That's the year that Sater, as outgoing chairman of the board of the Sacramento Metro Chamber of Commerce, announced that the chamber had begun engaging business leaders in volunteerism and philanthropy.

It's called Project Inspire, online at www.metro-inspire.org. Let's see if you think it lives up to its name.

Project Inspire asks local residents to donate $250 or $1,000 to a philanthropic fund. The Sacramento Region Community Foundation invests and manages the money, and each year donors vote on a local nonprofit that will receive a grant: $10,000 to the River City Food Bank in 2011; $10,000 to Soil Born Farms in 2012; and $15,000 to Roberts Family Development Center just last night.

Not impressed yet? Let Sater, Smith and Leachman finish their stories.

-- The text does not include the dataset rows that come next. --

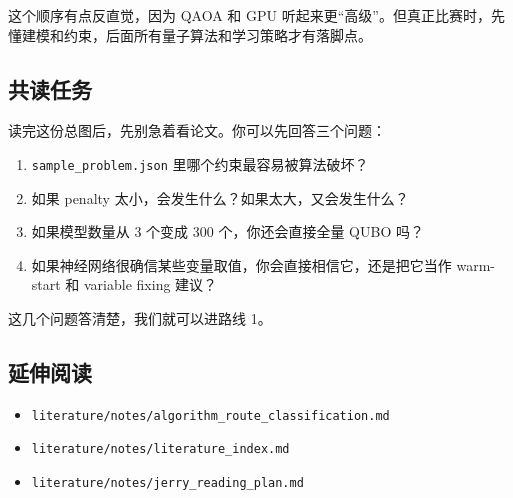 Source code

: \documentclass[UTF8,12pt,a4paper]{ctexart}
\begin{document}
这个顺序有点反直觉，因为 QAOA 和 GPU 听起来更“高级”。但真正比赛时，先懂建模和约束，后面所有量子算法和学习策略才有落脚点。

\subsection*{共读任务}

读完这份总图后，先别急着看论文。你可以先回答三个问题：

\begin{enumerate}
\item \texttt{sample\_problem.json} 里哪个约束最容易被算法破坏？
\item 如果 penalty 太小，会发生什么？如果太大，又会发生什么？
\item 如果模型数量从 3 个变成 300 个，你还会直接全量 QUBO 吗？
\item 如果神经网络很确信某些变量取值，你会直接相信它，还是把它当作 warm-start 和 variable fixing 建议？
\end{enumerate}

这几个问题答清楚，我们就可以进路线 1。

\subsection*{延伸阅读}

\begin{itemize}
\item \texttt{literature/notes/algorithm\_route\_classification.md}
\item \texttt{literature/notes/literature\_index.md}
\item \texttt{literature/notes/jerry\_reading\_plan.md}
\end{itemize}
\end{document}
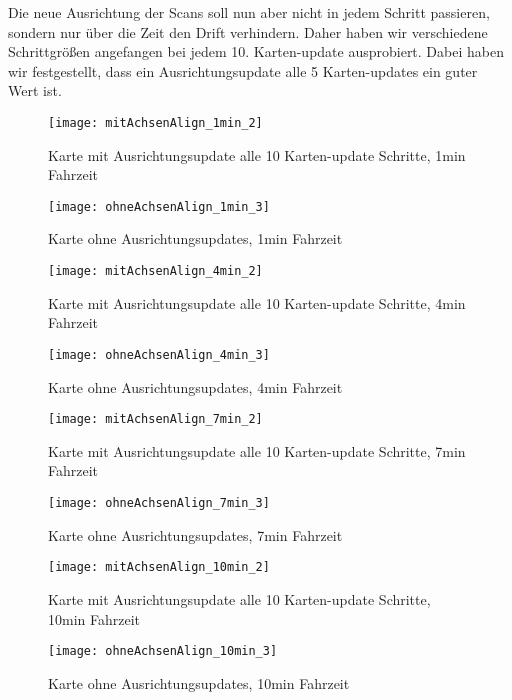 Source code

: Die neue Ausrichtung der Scans soll nun aber nicht in jedem Schritt passieren, sondern nur über die Zeit den Drift verhindern. Daher haben wir verschiedene Schrittgrößen angefangen bei jedem 10. Karten-update ausprobiert. Dabei haben wir festgestellt, dass ein Ausrichtungsupdate alle 5 Karten-updates ein guter Wert ist.

\begin{figure}
	\centering
	\texttt{[image: mitAchsenAlign\_1min\_2]}
	\caption{Karte mit Ausrichtungsupdate alle 10 Karten-update Schritte, 1min Fahrzeit\newline}
	\label{fig:mitAchsenAlign_1min}
	\texttt{[image: ohneAchsenAlign\_1min\_3]}
	\caption{Karte ohne Ausrichtungsupdates, 1min Fahrzeit\newline}
	\label{fig:ohneAchsenAlign_1min}
\end{figure}

\begin{figure}
	\centering
	\texttt{[image: mitAchsenAlign\_4min\_2]}
	\caption{Karte mit Ausrichtungsupdate alle 10 Karten-update Schritte, 4min Fahrzeit\newline}
	\label{fig:mitAchsenAlign_4min}
	\texttt{[image: ohneAchsenAlign\_4min\_3]}
	\caption{Karte ohne Ausrichtungsupdates, 4min Fahrzeit\newline}
	\label{fig:ohneAchsenAlign_4min}
\end{figure}

\begin{figure}
	\centering
	\texttt{[image: mitAchsenAlign\_7min\_2]}
	\caption{Karte mit Ausrichtungsupdate alle 10 Karten-update Schritte, 7min Fahrzeit\newline}
	\label{fig:mitAchsenAlign_7min}
	\texttt{[image: ohneAchsenAlign\_7min\_3]}
	\caption{Karte ohne Ausrichtungsupdates, 7min Fahrzeit\newline}
	\label{fig:ohneAchsenAlign_7min}
\end{figure}

\begin{figure}
	\centering
	\texttt{[image: mitAchsenAlign\_10min\_2]}
	\caption{Karte mit Ausrichtungsupdate alle 10 Karten-update Schritte, 10min Fahrzeit\newline}
	\label{fig:mitAchsenAlign_10min}
	\texttt{[image: ohneAchsenAlign\_10min\_3]}
	\caption{Karte ohne Ausrichtungsupdates, 10min Fahrzeit\newline}
	\label{fig:ohneAchsenAlign_10min}
\end{figure}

"The River City Food Bank project was a huge eye-opener," said Smith, who like Sater and Leachman is a Project Inspire donor and an employee of Teichert. "I thought, '$10,000, we're going to paint and maybe put some partitions in a building.' I had no idea, and I don't even think the food bank had any idea of how grand this could be. You got everybody in a room, and you started talking about opportunities, and everybody got excited, and it came right to fruition."

That would be $265,000 worth of fruition. The initial grant turned out to be only the beginning for donors, who got a clear picture of River City's work during the selection process. They made additional in-kind contributions and cash to help get the food bank into a building at 1800 28th St. They also volunteered time.

"How could I ever accomplish that?" Sater asked. "I don't know about you, but I can't write a check for $265,000."

So, $340,000 would also be out of the question. That's how much Project Inspire and Leadership Sacramento raised in in-kind contributions and cash to build a 200-seat amphitheater at Soil Born Farms in Rancho Cordova. The outdoor classroom will be unveiled in May. At the Roberts center in North Sacramento, funds will go toward creating a space where children can study with teen interns to mentor them.

Leachman said a number of donors continued the nonprofit work they started with Project Inspire because they connected with an agency during the selection process or while volunteering.

He also sees a shift in business networking.

"In the past, the typical kind of business mixer was, 'Let's go have a cocktail and mix it up and make business connections,' " he said. "I think these types of volunteer endeavors are replacing that."

Wait, there's more …

Over at Williams+Paddon Architects in Roseville, principal Naaz Alikhan said the firm is seeing an increase in plans for new buildings and renovations. That seems to be true for many firms in the industry. The American Institute of Architects' semiannual report forecasted 5 percent growth in spending on nonresidential construction in 2013. "People are still cautious … but that's to be expected due to uncertainty," Alikhan said.

The firm recently worked with longtime Roseville-based client SureWest to spruce up its old offices at 200 Vernon St. because 300 employees will be returning there from a building on Industrial Avenue.

Internationally, Williams+Paddon continues to be in demand in China where it's working on two golf clubhouse projects. Principal Terry Green said the firm hopes to expand this year to South America with its clubhouse designs.

Brewmaster's debut

Everything has come together for New Helvetia Brewing Co., and co-founder Dave Gull will formally introduce his brewmaster, Brian Cofresi, at a grand opening from 4 to 10 p.m. Friday at 1730 Broadway.

"He's a professional brewmaster with 15 or 16 years experience at River City Brewing Co.," Gull said. "In fact, he's still brewing at River City."

At the grand opening, expect food trucks, live music and plenty of memorabilia from Buffalo Brewing Co., the company whose legend inspired Gull. Cofresi already has created Fresh Hop Lager, Homeland Stout and Thunderbeast IPA, but he'll add a saison, a märzen and a red wheat ale for the grand opening.